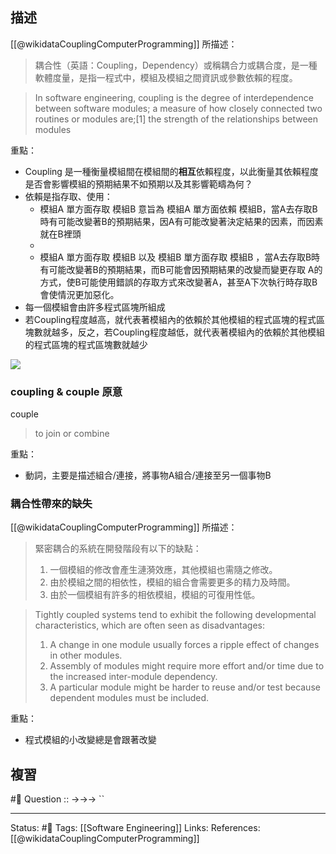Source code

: 



## 描述

[[@wikidataCouplingComputerProgramming]] 所描述：
> 耦合性（英語：Coupling，Dependency）或稱耦合力或耦合度，是一種軟體度量，是指一程式中，模組及模組之間資訊或參數依賴的程度。

> In software engineering, coupling is the degree of interdependence between software modules; a measure of how closely connected two routines or modules are;[1] the strength of the relationships between modules

重點：
- Coupling 是一種衡量模組間在模組間的**相互**依賴程度，以此衡量其依賴程度是否會影響模組的預期結果不如預期以及其影響範疇為何？
- 依賴是指存取、使用：
	- 模組A 單方面存取 模組B 意旨為 模組A 單方面依賴 模組B，當A去存取B時有可能改變著B的預期結果，因A有可能改變著決定結果的因素，而因素就在B裡頭
	- 
	- 模組A 單方面存取 模組B 以及 模組B 單方面存取 模組B ，當A去存取B時有可能改變著B的預期結果，而B可能會因預期結果的改變而變更存取 A的方式，使B可能使用錯誤的存取方式來改變著A，甚至A下次執行時存取B會使情況更加惡化。
- 每一個模組會由許多程式區塊所組成
- 若Coupling程度越高，就代表著模組內的依賴於其他模組的程式區塊的程式區塊數就越多，反之，若Coupling程度越低，就代表著模組內的依賴於其他模組的程式區塊的程式區塊數就越少


![](https://media.geeksforgeeks.org/wp-content/uploads/Untitled-28.png)
### coupling & couple 原意
couple
> to join or combine

重點：
- 動詞，主要是描述組合/連接，將事物A組合/連接至另一個事物B

### 耦合性帶來的缺失


[[@wikidataCouplingComputerProgramming]] 所描述：

> 緊密耦合的系統在開發階段有以下的缺點：
> 1.  一個模組的修改會產生漣漪效應，其他模組也需隨之修改。
> 2. 由於模組之間的相依性，模組的組合會需要更多的精力及時間。
> 3. 由於一個模組有許多的相依模組，模組的可復用性低。


> Tightly coupled systems tend to exhibit the following developmental characteristics, which are often seen as disadvantages:
>
> 1.  A change in one module usually forces a ripple effect of changes in other modules.
> 2.  Assembly of modules might require more effort and/or time due to the increased inter-module dependency.
> 3.  A particular module might be harder to reuse and/or test because dependent modules must be included.


重點：
- 程式模組的小改變總是會跟著改變

## 複習
#🧠 Question :: ->->-> ``

---
Status: #🌱 
Tags:
[[Software Engineering]]
Links:
References:
[[@wikidataCouplingComputerProgramming]]
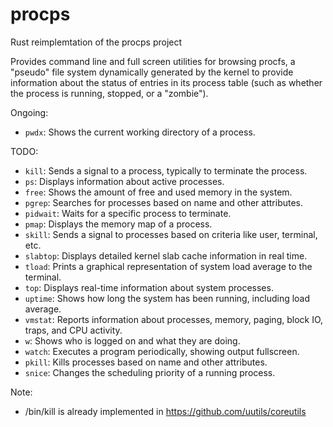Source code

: # procps
Rust reimplemtation of the procps project

Provides command line and full screen utilities for browsing procfs, a "pseudo" file system dynamically generated by the kernel to provide information about the status of entries in its process table (such as whether the process is running, stopped, or a "zombie").

Ongoing:
* `pwdx`: Shows the current working directory of a process.

TODO:
* `kill`: Sends a signal to a process, typically to terminate the process.
* `ps`: Displays information about active processes.
* `free`: Shows the amount of free and used memory in the system.
* `pgrep`: Searches for processes based on name and other attributes.
* `pidwait`: Waits for a specific process to terminate.
* `pmap`: Displays the memory map of a process.
* `skill`: Sends a signal to processes based on criteria like user, terminal, etc.
* `slabtop`: Displays detailed kernel slab cache information in real time.
* `tload`: Prints a graphical representation of system load average to the terminal.
* `top`: Displays real-time information about system processes.
* `uptime`: Shows how long the system has been running, including load average.
* `vmstat`: Reports information about processes, memory, paging, block IO, traps, and CPU activity.
* `w`: Shows who is logged on and what they are doing.
* `watch`: Executes a program periodically, showing output fullscreen.
* `pkill`: Kills processes based on name and other attributes.
* `snice`: Changes the scheduling priority of a running process.

Note:

 * /bin/kill is already implemented in https://github.com/uutils/coreutils

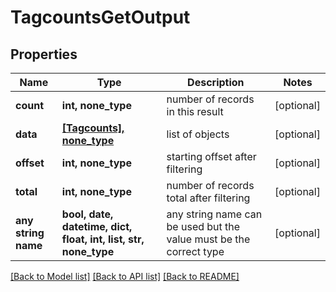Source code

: # TagcountsGetOutput


## Properties
Name | Type | Description | Notes
------------ | ------------- | ------------- | -------------
**count** | **int, none_type** | number of records in this result | [optional] 
**data** | [**[Tagcounts], none_type**](Tagcounts.md) | list of objects | [optional] 
**offset** | **int, none_type** | starting offset after filtering | [optional] 
**total** | **int, none_type** | number of records total after filtering | [optional] 
**any string name** | **bool, date, datetime, dict, float, int, list, str, none_type** | any string name can be used but the value must be the correct type | [optional]

[[Back to Model list]](../README.md#documentation-for-models) [[Back to API list]](../README.md#documentation-for-api-endpoints) [[Back to README]](../README.md)


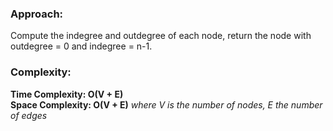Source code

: ### Approach:
Compute the indegree and outdegree of each node, return the node with outdegree = 0 and indegree = n-1.
​
### Complexity:
**Time Complexity: O(V + E)**\
**Space Complexity: O(V + E)** *where V is the number of nodes, E the number of edges*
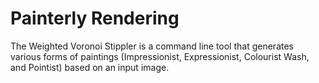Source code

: # Painterly Rendering

The Weighted Voronoi Stippler is a command line tool that generates
various forms of paintings (Impressionist, Expressionist, Colourist Wash,
and Pointist) based on an input image.
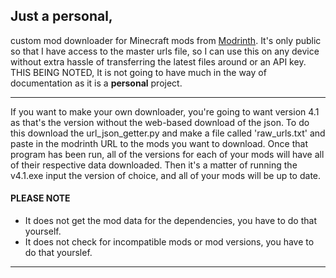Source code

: 
## Just a personal, 
custom mod downloader for Minecraft mods from [Modrinth](https://modrinth.com/).  It's only public so that I have access to the master urls file, so I can use this on any device without extra hassle of transferring the latest files around or an API key.  THIS BEING NOTED, It is not going to have much in the way of documentation as it is a **personal** project.

---
If you want to make your own downloader, you're going to want version 4.1 as that's the version without the web-based download of the json.  To do this download the url_json_getter.py and make a file called 'raw_urls.txt' and paste in the modrinth URL to the mods you want to download.
Once that program has been run, all of the versions for each of your mods will have all of their respective data downloaded.  Then it's a matter of running the v4.1.exe input the version of choice, and all of your mods will be up to date.

#### **PLEASE NOTE**
- It does not get the mod data for the dependencies, you have to do that yourself.
- It does not check for incompatible mods or mod versions, you have to do that yourslef.
---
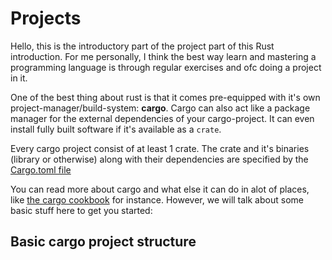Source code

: # Projects

Hello, this is the introductory part of the project part of this Rust introduction.
For me personally, I think the best way learn and mastering a programming language is through regular exercises and ofc doing a project in it.

One of the best thing about rust is that it comes pre-equipped with it's own project-manager/build-system: **cargo**.
Cargo can also act like a package manager for the external dependencies of your cargo-project.
It can even install fully built software if it's available as a `crate`.

Every cargo project consist of at least 1 crate.
The crate and it's binaries (library or otherwise) along with their dependencies are specified by the [Cargo.toml file](https://doc.rust-lang.org/cargo/reference/manifest.html)

You can read more about cargo and what else it can do in alot of places, like [the cargo cookbook](https://doc.rust-lang.org/cargo/) for instance.
However, we will talk about some basic stuff here to get you started:

## Basic cargo project structure

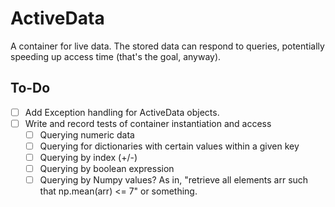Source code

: # ActiveData
A container for live data. The stored data can respond to queries, potentially speeding up access time (that's the goal, anyway).

## To-Do
- [ ] Add Exception handling for ActiveData objects.
- [ ] Write and record tests of container instantiation and access
  - [ ] Querying numeric data
  - [ ] Querying for dictionaries with certain values within a given key
  - [ ] Querying by index (+/-)
  - [ ] Querying by boolean expression
  - [ ] Querying by Numpy values? As in, "retrieve all elements arr such that np.mean(arr) <= 7" or something.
○ ○ ○
■ **WORK ITEM**: Reproduce the records in full and leave the images behind.

■ **RESPONSE TO THE EXERCISE**:
Source code

: 



## 描述

[[@wikidataCouplingComputerProgramming]] 所描述：
> 耦合性（英語：Coupling，Dependency）或稱耦合力或耦合度，是一種軟體度量，是指一程式中，模組及模組之間資訊或參數依賴的程度。

> In software engineering, coupling is the degree of interdependence between software modules; a measure of how closely connected two routines or modules are;[1] the strength of the relationships between modules

重點：
- Coupling 是一種衡量模組間在模組間的**相互**依賴程度，以此衡量其依賴程度是否會影響模組的預期結果不如預期以及其影響範疇為何？
- 依賴是指存取、使用：
	- 模組A 單方面存取 模組B 意旨為 模組A 單方面依賴 模組B，當A去存取B時有可能改變著B的預期結果，因A有可能改變著決定結果的因素，而因素就在B裡頭
	- 
	- 模組A 單方面存取 模組B 以及 模組B 單方面存取 模組B ，當A去存取B時有可能改變著B的預期結果，而B可能會因預期結果的改變而變更存取 A的方式，使B可能使用錯誤的存取方式來改變著A，甚至A下次執行時存取B會使情況更加惡化。
- 每一個模組會由許多程式區塊所組成
- 若Coupling程度越高，就代表著模組內的依賴於其他模組的程式區塊的程式區塊數就越多，反之，若Coupling程度越低，就代表著模組內的依賴於其他模組的程式區塊的程式區塊數就越少


![](https://media.geeksforgeeks.org/wp-content/uploads/Untitled-28.png)
### coupling & couple 原意
couple
> to join or combine

重點：
- 動詞，主要是描述組合/連接，將事物A組合/連接至另一個事物B

### 耦合性帶來的缺失


[[@wikidataCouplingComputerProgramming]] 所描述：

> 緊密耦合的系統在開發階段有以下的缺點：
> 1.  一個模組的修改會產生漣漪效應，其他模組也需隨之修改。
> 2. 由於模組之間的相依性，模組的組合會需要更多的精力及時間。
> 3. 由於一個模組有許多的相依模組，模組的可復用性低。


> Tightly coupled systems tend to exhibit the following developmental characteristics, which are often seen as disadvantages:
>
> 1.  A change in one module usually forces a ripple effect of changes in other modules.
> 2.  Assembly of modules might require more effort and/or time due to the increased inter-module dependency.
> 3.  A particular module might be harder to reuse and/or test because dependent modules must be included.


重點：
- 程式模組的小改變總是會跟著改變

## 複習
#🧠 Question :: ->->-> ``

---
Status: #🌱 
Tags:
[[Software Engineering]]
Links:
References:
[[@wikidataCouplingComputerProgramming]]
Source code

: # procps
Rust reimplemtation of the procps project

Provides command line and full screen utilities for browsing procfs, a "pseudo" file system dynamically generated by the kernel to provide information about the status of entries in its process table (such as whether the process is running, stopped, or a "zombie").

Ongoing:
* `pwdx`: Shows the current working directory of a process.

TODO:
* `kill`: Sends a signal to a process, typically to terminate the process.
* `ps`: Displays information about active processes.
* `free`: Shows the amount of free and used memory in the system.
* `pgrep`: Searches for processes based on name and other attributes.
* `pidwait`: Waits for a specific process to terminate.
* `pmap`: Displays the memory map of a process.
* `skill`: Sends a signal to processes based on criteria like user, terminal, etc.
* `slabtop`: Displays detailed kernel slab cache information in real time.
* `tload`: Prints a graphical representation of system load average to the terminal.
* `top`: Displays real-time information about system processes.
* `uptime`: Shows how long the system has been running, including load average.
* `vmstat`: Reports information about processes, memory, paging, block IO, traps, and CPU activity.
* `w`: Shows who is logged on and what they are doing.
* `watch`: Executes a program periodically, showing output fullscreen.
* `pkill`: Kills processes based on name and other attributes.
* `snice`: Changes the scheduling priority of a running process.

Note:

 * /bin/kill is already implemented in https://github.com/uutils/coreutils

Source code

: # TagcountsGetOutput


## Properties
Name | Type | Description | Notes
------------ | ------------- | ------------- | -------------
**count** | **int, none_type** | number of records in this result | [optional] 
**data** | [**[Tagcounts], none_type**](Tagcounts.md) | list of objects | [optional] 
**offset** | **int, none_type** | starting offset after filtering | [optional] 
**total** | **int, none_type** | number of records total after filtering | [optional] 
**any string name** | **bool, date, datetime, dict, float, int, list, str, none_type** | any string name can be used but the value must be the correct type | [optional]

[[Back to Model list]](../README.md#documentation-for-models) [[Back to API list]](../README.md#documentation-for-api-endpoints) [[Back to README]](../README.md)


Source code

: ### Approach:
Compute the indegree and outdegree of each node, return the node with outdegree = 0 and indegree = n-1.
​
### Complexity:
**Time Complexity: O(V + E)**\
**Space Complexity: O(V + E)** *where V is the number of nodes, E the number of edges*
Source code

: # Painterly Rendering

The Weighted Voronoi Stippler is a command line tool that generates
various forms of paintings (Impressionist, Expressionist, Colourist Wash,
and Pointist) based on an input image.
Source code

: 
## Just a personal, 
custom mod downloader for Minecraft mods from [Modrinth](https://modrinth.com/).  It's only public so that I have access to the master urls file, so I can use this on any device without extra hassle of transferring the latest files around or an API key.  THIS BEING NOTED, It is not going to have much in the way of documentation as it is a **personal** project.

---
If you want to make your own downloader, you're going to want version 4.1 as that's the version without the web-based download of the json.  To do this download the url_json_getter.py and make a file called 'raw_urls.txt' and paste in the modrinth URL to the mods you want to download.
Once that program has been run, all of the versions for each of your mods will have all of their respective data downloaded.  Then it's a matter of running the v4.1.exe input the version of choice, and all of your mods will be up to date.

#### **PLEASE NOTE**
- It does not get the mod data for the dependencies, you have to do that yourself.
- It does not check for incompatible mods or mod versions, you have to do that yourslef.
---
Source code

: # Projects

Hello, this is the introductory part of the project part of this Rust introduction.
For me personally, I think the best way learn and mastering a programming language is through regular exercises and ofc doing a project in it.

One of the best thing about rust is that it comes pre-equipped with it's own project-manager/build-system: **cargo**.
Cargo can also act like a package manager for the external dependencies of your cargo-project.
It can even install fully built software if it's available as a `crate`.

Every cargo project consist of at least 1 crate.
The crate and it's binaries (library or otherwise) along with their dependencies are specified by the [Cargo.toml file](https://doc.rust-lang.org/cargo/reference/manifest.html)

You can read more about cargo and what else it can do in alot of places, like [the cargo cookbook](https://doc.rust-lang.org/cargo/) for instance.
However, we will talk about some basic stuff here to get you started:

## Basic cargo project structure

Source code

: # ActiveData
A container for live data. The stored data can respond to queries, potentially speeding up access time (that's the goal, anyway).

## To-Do
- [ ] Add Exception handling for ActiveData objects.
- [ ] Write and record tests of container instantiation and access
  - [ ] Querying numeric data
  - [ ] Querying for dictionaries with certain values within a given key
  - [ ] Querying by index (+/-)
  - [ ] Querying by boolean expression
  - [ ] Querying by Numpy values? As in, "retrieve all elements arr such that np.mean(arr) <= 7" or something.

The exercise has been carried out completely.